The vaccine formulation is the same as that approved by the MHRA in September 2023. This new approval granted by the MHRA is only available in the UK. Omicron's modified Novavax COVID-19 vaccine targeting XBB type 1.5 has been approved by the UK Medicines and Healthcare Products Regulatory Agency (MHRA) after meeting the United Kingdom's regulatory product safety, quality and compliance standards. This vaccine is approved for anyone 12 years of age or older.
This vaccine helps your immune system (the body's natural defenses) produce antibodies and special white blood cells that fight the virus and protect against COVID-19. None of the ingredients in this vaccine will cause COVID-19.

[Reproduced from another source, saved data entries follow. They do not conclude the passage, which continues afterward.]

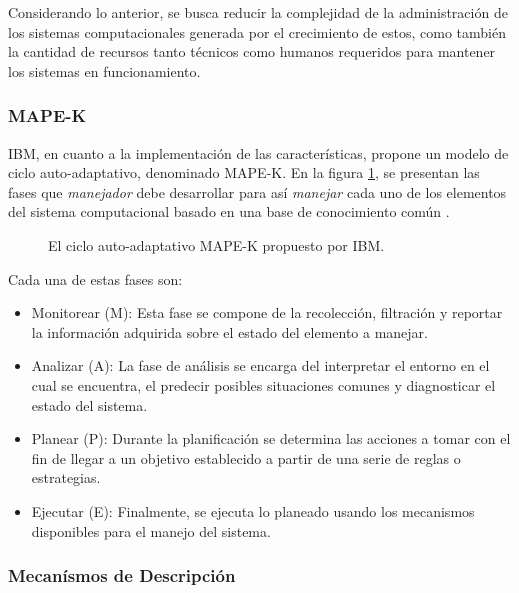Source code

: \documentclass[12pt]{article}
\begin{document}
    Considerando lo anterior, se busca reducir la complejidad de la administración de los sistemas computacionales generada por el crecimiento de estos, como también la cantidad de recursos tanto técnicos como humanos requeridos para mantener los sistemas en funcionamiento.
    
    \subsubsection{MAPE-K}


    IBM, en cuanto a la implementación de las características, propone un modelo de ciclo auto-adaptativo, denominado MAPE-K. En la figura \ref{fig:mapek}, se presentan las fases que \textit{manejador} debe desarrollar para así \textit{manejar} cada uno de los elementos del sistema computacional basado en una base de conocimiento común \cite{Krikava2013}. 

    \begin{figure}[H]
        \centering
        
        \caption{El ciclo auto-adaptativo MAPE-K propuesto por IBM.} \cite{alessandra_2010}
        \label{fig:mapek}
    \end{figure}

    Cada una de estas fases son:

    \begin{itemize}
        \item Monitorear (M): Esta fase se compone de la recolección, filtración y reportar la información adquirida sobre el estado del elemento a manejar.
        \item Analizar (A): La fase de análisis se encarga del interpretar el entorno en el cual se encuentra, el predecir posibles situaciones comunes y diagnosticar el estado del sistema.
        \item Planear (P): Durante la planificación se determina las acciones a tomar con el fin de llegar a un objetivo establecido a partir de una serie de reglas o estrategias.
        \item Ejecutar (E): Finalmente, se ejecuta lo planeado usando los mecanismos disponibles para el manejo del sistema. 
    \end{itemize}

    \subsubsection{Mecanísmos de Descripción}
\end{document}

This new approval granted by the MHRA is only valid in the UK and has been given through the European Commission's (EC's) decision-making process. This is the case when the marketing authorization application prepared by the company is subject to the decision of the Committee for Medicinal Products for Human Use (CHMP) of the European Medicines Agency (EMA). In such cases, the MHRA will consider the application, considering the EC's decision, before deciding on the vaccine's quality, safety and efficacy.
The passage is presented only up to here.